Mubadalah.id – Di dalam Islam, sebuah rumah tangga idealnya dibangun atas pondasi kesepakatan untuk mewujudkan kehidupan yang penuh cinta dan kasih sayang (mawaddah wa rahmah). Serta untuk merengkuh kebahagiaan bersama (sakinah).
Akan tetapi, rumah tangga yang dijalani oleh dua orang dengan latar belakang budaya, pola asuh, dan kebiasaan serta adat istiadat yang berbeda tentulah bukan perkara mudah.
Dengan perbedaan ini pasti muncul perbedaan selera dan keinginan dalam mengurus rumah tangga. Belum lagi ketika anak-anak lahir dan berbagai persoalan keseharian muncul lebih banyak lagi.
Tak mustahil ini akan melahirkan perbedaan-perbedaan yang jika tidak mereka kelola dengan baik akan melahirkan ketegangan, perdebatan, dan konflik. Bagi sebagian orang yang tidak mampu mengelolanya, konflik ini bisa berujung kekerasan.
Betapapun besarnya rasa cinta yang melandasi kehidupan sebuah perkawinan, kehidupan berumah tangga tidak selamanya berjalan tenang dan mulus tanpa konflik.

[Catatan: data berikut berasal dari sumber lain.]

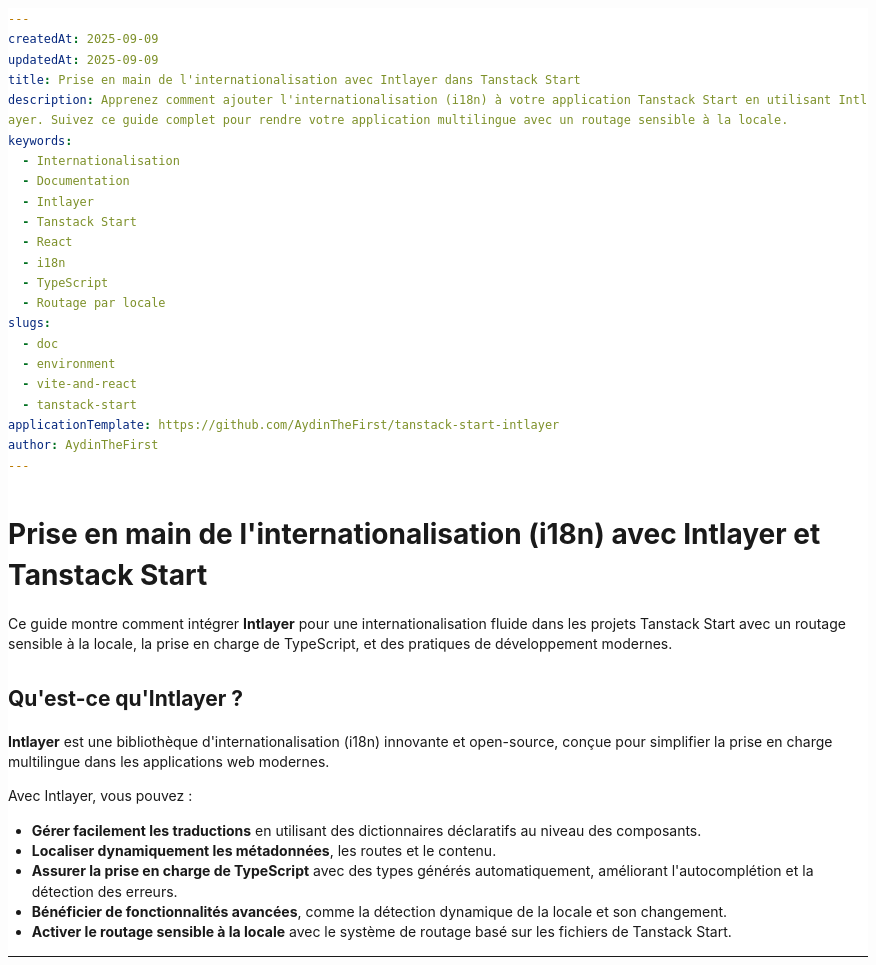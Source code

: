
 ```yaml
---
createdAt: 2025-09-09
updatedAt: 2025-09-09
title: Prise en main de l'internationalisation avec Intlayer dans Tanstack Start
description: Apprenez comment ajouter l'internationalisation (i18n) à votre application Tanstack Start en utilisant Intlayer. Suivez ce guide complet pour rendre votre application multilingue avec un routage sensible à la locale.
keywords:
  - Internationalisation
  - Documentation
  - Intlayer
  - Tanstack Start
  - React
  - i18n
  - TypeScript
  - Routage par locale
slugs:
  - doc
  - environment
  - vite-and-react
  - tanstack-start
applicationTemplate: https://github.com/AydinTheFirst/tanstack-start-intlayer
author: AydinTheFirst
---
```


# Prise en main de l'internationalisation (i18n) avec Intlayer et Tanstack Start

Ce guide montre comment intégrer **Intlayer** pour une internationalisation fluide dans les projets Tanstack Start avec un routage sensible à la locale, la prise en charge de TypeScript, et des pratiques de développement modernes.

## Qu'est-ce qu'Intlayer ?

**Intlayer** est une bibliothèque d'internationalisation (i18n) innovante et open-source, conçue pour simplifier la prise en charge multilingue dans les applications web modernes.

Avec Intlayer, vous pouvez :

- **Gérer facilement les traductions** en utilisant des dictionnaires déclaratifs au niveau des composants.
- **Localiser dynamiquement les métadonnées**, les routes et le contenu.
- **Assurer la prise en charge de TypeScript** avec des types générés automatiquement, améliorant l'autocomplétion et la détection des erreurs.
- **Bénéficier de fonctionnalités avancées**, comme la détection dynamique de la locale et son changement.
- **Activer le routage sensible à la locale** avec le système de routage basé sur les fichiers de Tanstack Start.

---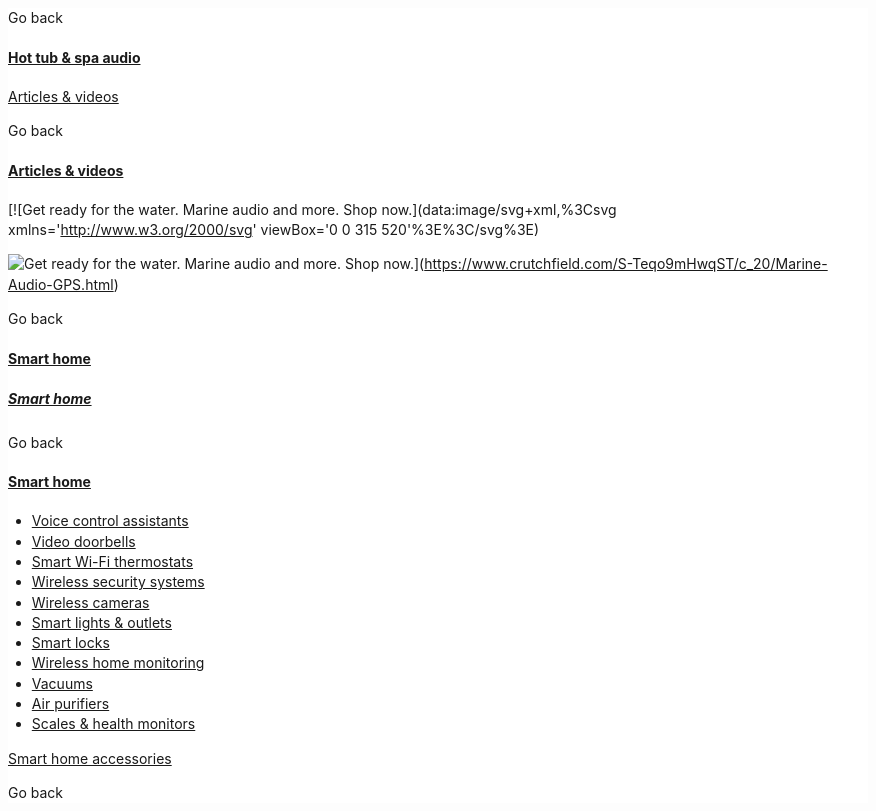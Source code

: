 Go back

#### [Hot tub & spa audio](https://www.crutchfield.com/S-Teqo9mHwqST/g_476950/Accessories-Installation-for-Hot-Tubs.html)

[Articles & videos](https://www.crutchfield.com/S-Teqo9mHwqST/lc_20/Marine-Audio-GPS-How-To-FAQ-and-Shopping-Guides.html)

Go back

#### [Articles & videos](https://www.crutchfield.com/S-Teqo9mHwqST/lc_20/Marine-Audio-GPS-How-To-FAQ-and-Shopping-Guides.html)

[![Get ready for the water. Marine audio and more. Shop now.](data:image/svg+xml,%3Csvg xmlns='http://www.w3.org/2000/svg' viewBox='0 0 315 520'%3E%3C/svg%3E)

![Get ready for the water. Marine audio and more. Shop now.](//images.crutchfieldonline.com/ImageBank/v20240424131000/common/header/dropdown-nav/us/11-10-23/meganav-marine.jpg)](https://www.crutchfield.com/S-Teqo9mHwqST/c_20/Marine-Audio-GPS.html)

Go back

#### [Smart home](https://www.crutchfield.com/S-Teqo9mHwqST/m_429250/SmartHome.html)

##### [Smart home](https://www.crutchfield.com/S-Teqo9mHwqST/brands/smart-home.aspx)

Go back

#### [Smart home](https://www.crutchfield.com/S-Teqo9mHwqST/brands/smart-home.aspx)

* [Voice control assistants](https://www.crutchfield.com/S-Teqo9mHwqST/g_463250/Voice-Control-Assistants.html)
* [Video doorbells](https://www.crutchfield.com/S-Teqo9mHwqST/g_477050/Video-Doorbells.html)
* [Smart Wi-Fi thermostats](https://www.crutchfield.com/S-Teqo9mHwqST/g_444150/Smart-Wi-Fi-Thermostats.html)
* [Wireless security systems](https://www.crutchfield.com/S-Teqo9mHwqST/g_429650/Wireless-Security-Systems.html)
* [Wireless cameras](https://www.crutchfield.com/S-Teqo9mHwqST/g_444250/Wireless-Cameras.html)
* [Smart lights & outlets](https://www.crutchfield.com/S-Teqo9mHwqST/g_429550/Smart-Lights-Outlets.html)
* [Smart locks](https://www.crutchfield.com/S-Teqo9mHwqST/g_448550/Smart-Locks.html)
* [Wireless home monitoring](https://www.crutchfield.com/S-Teqo9mHwqST/g_488250/Wireless-Home-Monitoring.html)
* [Vacuums](https://www.crutchfield.com/S-Teqo9mHwqST/g_495250/Vacuums.html)
* [Air purifiers](https://www.crutchfield.com/S-Teqo9mHwqST/g_495050/Air-Purifiers.html)
* [Scales & health monitors](https://www.crutchfield.com/S-Teqo9mHwqST/g_488850/Scales-Health-Monitors.html)

[Smart home accessories](https://www.crutchfield.com/S-Teqo9mHwqST/g_429850/Smart-Home-Accessories.html)

Go back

Perbedaan dan perdebatan antara suami istri semestinya tidak memunculkan duri yang melukai salah satu pihak.
Sebaliknya, perbedaan pendapat dalam rumah tangga seharusnya dapat mereka kelola untuk menemukan landasan saling memahami, dan untuk menemukan kelebihan dan kekurangan masing-masing.
Perbedaan itu semestinya dapat menumbuhkan semangat untuk saling memahami yang meniscayakan tidak adanya kekuasaan yang dominan di antara pasangan suami istri.
Sebenarnya, konflik atau perbedaan dalam berumah tangga bisa keduanya anggap sebagai bunga kehidupan.
Dalam rumah tangga Nabi Muhammad Saw. sebagaimana dalam banyak Hadis. Maupun dalam sirah Nabi Saw, perbedaan dan perdebatan itu biasa juga terjadi. Namun, perbedaan pendapat ini ternyata tak melahirkan kekerasan.
Dalam konflik rumah tangga yang seberat apa pun, Nabi Muhammad Saw. tidak pernah menggunakan cara kekerasan. []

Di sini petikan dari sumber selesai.